Five attendees made it to the September meeting of the NH Ruby/Rails User Group, held as usual at the well-appointed RMC Research offices, though not on the usual third Tuesday. A round of introductions lead to some vigorous discussions, including how to broadcast and record meetings (perhaps a future meeting will be available via WebEx?), other computing organizations and conferences in the Granite State (GNHLUG, SwANH, the infoeXchange conference, NH High-Tech Council, etc.).

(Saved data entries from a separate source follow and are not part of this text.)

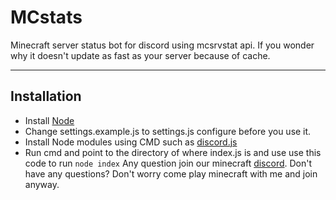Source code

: # MCstats
Minecraft server status bot for discord using mcsrvstat api. If you wonder why it doesn't update as fast as your server because of cache.

---

## Installation
- Install [Node](https://nodejs.org/en/download/)
- Change settings.example.js to settings.js configure before you use it. 
- Install Node modules using CMD such as [discord.js](https://discord.js.org/#/docs/main/stable/general/welcome)
- Run cmd and point to the directory of where index.js is and use use this code to run `node index`
Any question join our minecraft [discord](https://discord.gg/cxmJWhX). Don't have any questions? Don't worry come play minecraft with me and join anyway.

Nick Plante had some great stories about the Ruby Rampage, a 48-hour online programming contest he help run. A large number of teams competed and a fair number actually delivered working applications, some of them looking quite polished. There’s open voting on the most popular applications, and winners will walk away with a number of desirable prizes. Nick’s also been tapped to do the closing presentation at Ruby East, where he will demonstrate some of the more popular applications. There are some great apps there, and some will be providing their source code, though not all. Check them out!
On to the main presentation: Scott and Nick had started a simple Ruby app for NHRuby members to be able to suggest future meeting topics and vote on them, giving the organizers some ideas on what to present next. Tonight, Scott presented the unit, functional and integration test frameworks built into Rails and/or available as add-ons. Nick showed the UI for the voting interface and dove deep into how the form functioned. There was a lot of discussion, with debates on where the boundaries are in unit vs. functional vs. integration, and how Javascript (via the Prototype libraries) can be integrated into the interface and how Rails allows graceful degradation on platforms with Javascript unavailable or disabled. Comparisons were made between the internal, programmer-centric tests provided by Rails and external tests a QA person might run with a tool like Selenium. Lots and lots of great ideas. In a future meeting, Scott and Nick will discuss the next step, deploying the application, perhaps using Vlad the Deployer (ow) and/or the new Capistrano 2.
Thanks to Scott for organizing the meeting, Tim of RMC for providing the meeting space, Scott and Nick for the presentation, Brian for mentioning Selenium and all for their attendance and participation!